Required work:
Reproduce word for word, from the entries below, the line with "the drone frame.", the line with "Frontend: HTML + JavaScript (Vanilla JS)", and every line between them, and nothing more.

------------------------------------------------

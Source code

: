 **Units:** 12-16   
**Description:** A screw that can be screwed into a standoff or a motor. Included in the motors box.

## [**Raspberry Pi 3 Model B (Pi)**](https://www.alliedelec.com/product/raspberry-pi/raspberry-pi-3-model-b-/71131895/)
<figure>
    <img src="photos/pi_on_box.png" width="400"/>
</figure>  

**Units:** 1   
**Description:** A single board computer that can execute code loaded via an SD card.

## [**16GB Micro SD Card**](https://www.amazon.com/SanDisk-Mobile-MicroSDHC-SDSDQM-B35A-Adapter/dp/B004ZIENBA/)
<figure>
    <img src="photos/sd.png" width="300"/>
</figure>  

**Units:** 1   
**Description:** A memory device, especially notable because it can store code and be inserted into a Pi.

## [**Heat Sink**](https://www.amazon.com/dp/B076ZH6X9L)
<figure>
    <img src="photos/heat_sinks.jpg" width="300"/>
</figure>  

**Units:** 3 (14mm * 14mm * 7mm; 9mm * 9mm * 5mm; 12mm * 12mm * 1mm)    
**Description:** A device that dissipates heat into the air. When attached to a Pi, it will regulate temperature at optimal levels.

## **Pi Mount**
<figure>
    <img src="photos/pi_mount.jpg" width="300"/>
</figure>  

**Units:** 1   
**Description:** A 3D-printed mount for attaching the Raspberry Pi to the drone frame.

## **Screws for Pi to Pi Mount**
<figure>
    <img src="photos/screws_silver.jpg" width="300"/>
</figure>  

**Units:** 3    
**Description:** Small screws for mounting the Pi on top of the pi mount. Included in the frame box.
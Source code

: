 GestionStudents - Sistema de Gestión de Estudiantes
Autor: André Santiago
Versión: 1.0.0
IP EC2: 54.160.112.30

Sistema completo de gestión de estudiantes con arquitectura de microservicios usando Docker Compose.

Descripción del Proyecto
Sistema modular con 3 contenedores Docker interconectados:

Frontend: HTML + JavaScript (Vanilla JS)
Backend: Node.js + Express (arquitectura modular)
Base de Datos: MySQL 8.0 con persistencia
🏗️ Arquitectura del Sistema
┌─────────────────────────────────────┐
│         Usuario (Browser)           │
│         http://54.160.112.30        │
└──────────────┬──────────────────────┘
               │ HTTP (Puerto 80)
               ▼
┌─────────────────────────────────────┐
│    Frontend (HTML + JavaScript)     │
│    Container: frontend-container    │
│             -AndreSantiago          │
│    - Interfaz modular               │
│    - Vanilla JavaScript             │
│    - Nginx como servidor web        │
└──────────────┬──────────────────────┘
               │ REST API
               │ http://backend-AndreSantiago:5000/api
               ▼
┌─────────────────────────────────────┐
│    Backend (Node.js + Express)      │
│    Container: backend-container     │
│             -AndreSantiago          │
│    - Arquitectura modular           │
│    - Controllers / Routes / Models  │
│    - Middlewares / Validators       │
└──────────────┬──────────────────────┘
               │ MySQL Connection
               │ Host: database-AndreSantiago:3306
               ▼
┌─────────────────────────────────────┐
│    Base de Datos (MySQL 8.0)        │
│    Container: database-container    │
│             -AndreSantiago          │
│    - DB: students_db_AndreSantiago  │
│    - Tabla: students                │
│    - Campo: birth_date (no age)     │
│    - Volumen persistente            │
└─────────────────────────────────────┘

------------------------------------------------

Answer box:
**Description:** A 3D-printed mount for attaching the Raspberry Pi to the drone frame.

## **Screws for Pi to Pi Mount**
<figure>
    <img src="photos/screws_silver.jpg" width="300"/>
</figure>  

**Units:** 3    
**Description:** Small screws for mounting the Pi on top of the pi mount. Included in the frame box.
Source code

: GestionStudents - Sistema de Gestión de Estudiantes
Autor: André Santiago
Versión: 1.0.0
IP EC2: 54.160.112.30

Sistema completo de gestión de estudiantes con arquitectura de microservicios usando Docker Compose.

Descripción del Proyecto
Sistema modular con 3 contenedores Docker interconectados:

Frontend: HTML + JavaScript (Vanilla JS)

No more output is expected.